--- GOAL OF THE EXERCISE ---
Among the entries below, count each line holding the word "dari". Write only the number.

--- Collected data ---
/---

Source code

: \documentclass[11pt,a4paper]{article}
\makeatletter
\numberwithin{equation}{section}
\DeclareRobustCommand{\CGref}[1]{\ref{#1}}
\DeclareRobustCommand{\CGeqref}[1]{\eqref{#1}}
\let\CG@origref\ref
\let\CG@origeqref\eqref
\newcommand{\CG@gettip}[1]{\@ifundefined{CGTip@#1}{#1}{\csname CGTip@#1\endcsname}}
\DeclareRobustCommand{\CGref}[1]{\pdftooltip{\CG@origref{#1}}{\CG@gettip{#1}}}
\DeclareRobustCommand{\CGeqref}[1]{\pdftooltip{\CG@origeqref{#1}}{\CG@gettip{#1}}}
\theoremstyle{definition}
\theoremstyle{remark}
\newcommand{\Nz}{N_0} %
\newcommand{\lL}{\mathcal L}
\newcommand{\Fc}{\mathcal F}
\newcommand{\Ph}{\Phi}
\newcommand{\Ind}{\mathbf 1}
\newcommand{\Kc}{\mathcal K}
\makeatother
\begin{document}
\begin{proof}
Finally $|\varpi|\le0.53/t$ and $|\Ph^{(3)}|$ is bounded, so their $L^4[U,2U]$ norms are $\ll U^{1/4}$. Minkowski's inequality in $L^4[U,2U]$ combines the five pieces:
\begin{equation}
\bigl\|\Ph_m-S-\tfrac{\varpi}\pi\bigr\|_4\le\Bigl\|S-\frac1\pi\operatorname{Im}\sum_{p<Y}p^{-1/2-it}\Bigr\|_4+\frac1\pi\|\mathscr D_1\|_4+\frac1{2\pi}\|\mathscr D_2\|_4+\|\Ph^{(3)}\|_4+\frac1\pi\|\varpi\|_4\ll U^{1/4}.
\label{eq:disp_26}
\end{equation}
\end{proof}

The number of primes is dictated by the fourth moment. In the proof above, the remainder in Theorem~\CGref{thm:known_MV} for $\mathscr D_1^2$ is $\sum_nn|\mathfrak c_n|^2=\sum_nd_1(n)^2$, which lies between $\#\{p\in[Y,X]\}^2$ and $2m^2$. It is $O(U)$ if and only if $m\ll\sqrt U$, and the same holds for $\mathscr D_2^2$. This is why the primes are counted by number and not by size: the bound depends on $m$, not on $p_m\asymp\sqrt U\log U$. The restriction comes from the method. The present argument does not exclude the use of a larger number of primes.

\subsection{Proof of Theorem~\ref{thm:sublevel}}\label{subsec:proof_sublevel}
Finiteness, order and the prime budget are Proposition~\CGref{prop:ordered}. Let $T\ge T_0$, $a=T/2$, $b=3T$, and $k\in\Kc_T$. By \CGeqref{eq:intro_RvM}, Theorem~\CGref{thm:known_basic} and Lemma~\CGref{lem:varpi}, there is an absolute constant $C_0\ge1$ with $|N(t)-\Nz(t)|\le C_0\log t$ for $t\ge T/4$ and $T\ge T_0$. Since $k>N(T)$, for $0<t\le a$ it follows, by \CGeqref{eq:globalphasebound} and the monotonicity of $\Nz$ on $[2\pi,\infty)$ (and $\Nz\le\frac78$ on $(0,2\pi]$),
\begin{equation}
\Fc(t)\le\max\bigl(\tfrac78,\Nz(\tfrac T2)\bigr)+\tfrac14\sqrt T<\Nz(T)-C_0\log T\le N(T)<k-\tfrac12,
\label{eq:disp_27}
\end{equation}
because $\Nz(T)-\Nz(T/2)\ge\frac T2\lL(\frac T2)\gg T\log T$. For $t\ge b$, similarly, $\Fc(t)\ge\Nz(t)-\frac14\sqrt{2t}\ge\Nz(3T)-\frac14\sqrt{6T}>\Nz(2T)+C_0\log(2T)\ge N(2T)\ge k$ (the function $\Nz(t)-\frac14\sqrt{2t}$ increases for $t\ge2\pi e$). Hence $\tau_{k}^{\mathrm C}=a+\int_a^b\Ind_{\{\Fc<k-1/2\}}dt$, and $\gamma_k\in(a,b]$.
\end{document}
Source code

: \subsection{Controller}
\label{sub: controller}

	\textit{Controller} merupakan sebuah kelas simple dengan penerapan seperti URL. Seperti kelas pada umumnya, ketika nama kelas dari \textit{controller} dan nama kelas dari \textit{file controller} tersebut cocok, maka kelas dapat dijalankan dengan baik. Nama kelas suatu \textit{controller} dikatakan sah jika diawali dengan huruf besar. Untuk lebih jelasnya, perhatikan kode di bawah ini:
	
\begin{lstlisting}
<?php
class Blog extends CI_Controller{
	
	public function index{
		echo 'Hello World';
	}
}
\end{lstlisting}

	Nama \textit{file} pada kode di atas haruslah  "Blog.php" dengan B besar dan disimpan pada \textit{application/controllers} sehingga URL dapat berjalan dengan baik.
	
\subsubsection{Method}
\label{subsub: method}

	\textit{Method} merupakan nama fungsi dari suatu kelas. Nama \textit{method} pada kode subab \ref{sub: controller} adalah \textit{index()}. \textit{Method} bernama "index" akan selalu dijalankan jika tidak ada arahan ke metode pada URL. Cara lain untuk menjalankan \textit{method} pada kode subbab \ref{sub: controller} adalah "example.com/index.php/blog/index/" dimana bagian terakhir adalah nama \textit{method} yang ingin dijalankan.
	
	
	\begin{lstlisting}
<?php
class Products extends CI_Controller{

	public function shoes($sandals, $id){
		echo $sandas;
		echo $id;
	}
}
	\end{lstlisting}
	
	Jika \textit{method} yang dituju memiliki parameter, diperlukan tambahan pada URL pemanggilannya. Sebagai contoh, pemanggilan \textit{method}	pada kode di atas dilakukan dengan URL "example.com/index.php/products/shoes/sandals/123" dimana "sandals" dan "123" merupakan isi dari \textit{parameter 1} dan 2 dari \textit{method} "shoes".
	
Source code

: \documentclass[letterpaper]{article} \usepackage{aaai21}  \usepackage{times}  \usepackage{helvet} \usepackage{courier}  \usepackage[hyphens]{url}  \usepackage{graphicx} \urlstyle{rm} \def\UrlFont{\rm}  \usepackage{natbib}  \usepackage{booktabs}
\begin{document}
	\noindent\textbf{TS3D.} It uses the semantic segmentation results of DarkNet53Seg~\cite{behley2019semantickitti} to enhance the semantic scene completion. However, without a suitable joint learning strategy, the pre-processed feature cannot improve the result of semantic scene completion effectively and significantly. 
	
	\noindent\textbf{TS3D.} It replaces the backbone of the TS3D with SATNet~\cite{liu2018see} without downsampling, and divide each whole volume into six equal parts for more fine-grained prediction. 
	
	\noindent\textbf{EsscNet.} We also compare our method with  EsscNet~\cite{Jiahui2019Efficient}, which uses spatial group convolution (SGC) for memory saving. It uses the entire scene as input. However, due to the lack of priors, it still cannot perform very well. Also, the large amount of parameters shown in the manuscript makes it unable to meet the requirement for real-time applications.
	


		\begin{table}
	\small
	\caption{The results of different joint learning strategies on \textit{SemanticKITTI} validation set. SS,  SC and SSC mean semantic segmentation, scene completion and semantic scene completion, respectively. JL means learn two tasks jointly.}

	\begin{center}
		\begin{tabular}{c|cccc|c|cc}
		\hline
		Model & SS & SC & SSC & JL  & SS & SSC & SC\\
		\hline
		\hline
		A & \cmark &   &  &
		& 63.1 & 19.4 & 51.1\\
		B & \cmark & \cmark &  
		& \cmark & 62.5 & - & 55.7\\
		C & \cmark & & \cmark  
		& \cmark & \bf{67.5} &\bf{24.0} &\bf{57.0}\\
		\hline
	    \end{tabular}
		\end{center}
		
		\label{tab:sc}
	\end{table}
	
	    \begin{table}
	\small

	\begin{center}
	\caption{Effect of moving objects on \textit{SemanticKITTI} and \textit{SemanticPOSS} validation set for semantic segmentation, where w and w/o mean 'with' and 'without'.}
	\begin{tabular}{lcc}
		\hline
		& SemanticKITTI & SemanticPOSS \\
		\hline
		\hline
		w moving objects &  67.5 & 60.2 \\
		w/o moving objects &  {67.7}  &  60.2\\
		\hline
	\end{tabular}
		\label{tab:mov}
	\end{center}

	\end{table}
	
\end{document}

\---

--- SOLUTION TO THE PROBLEM ---
3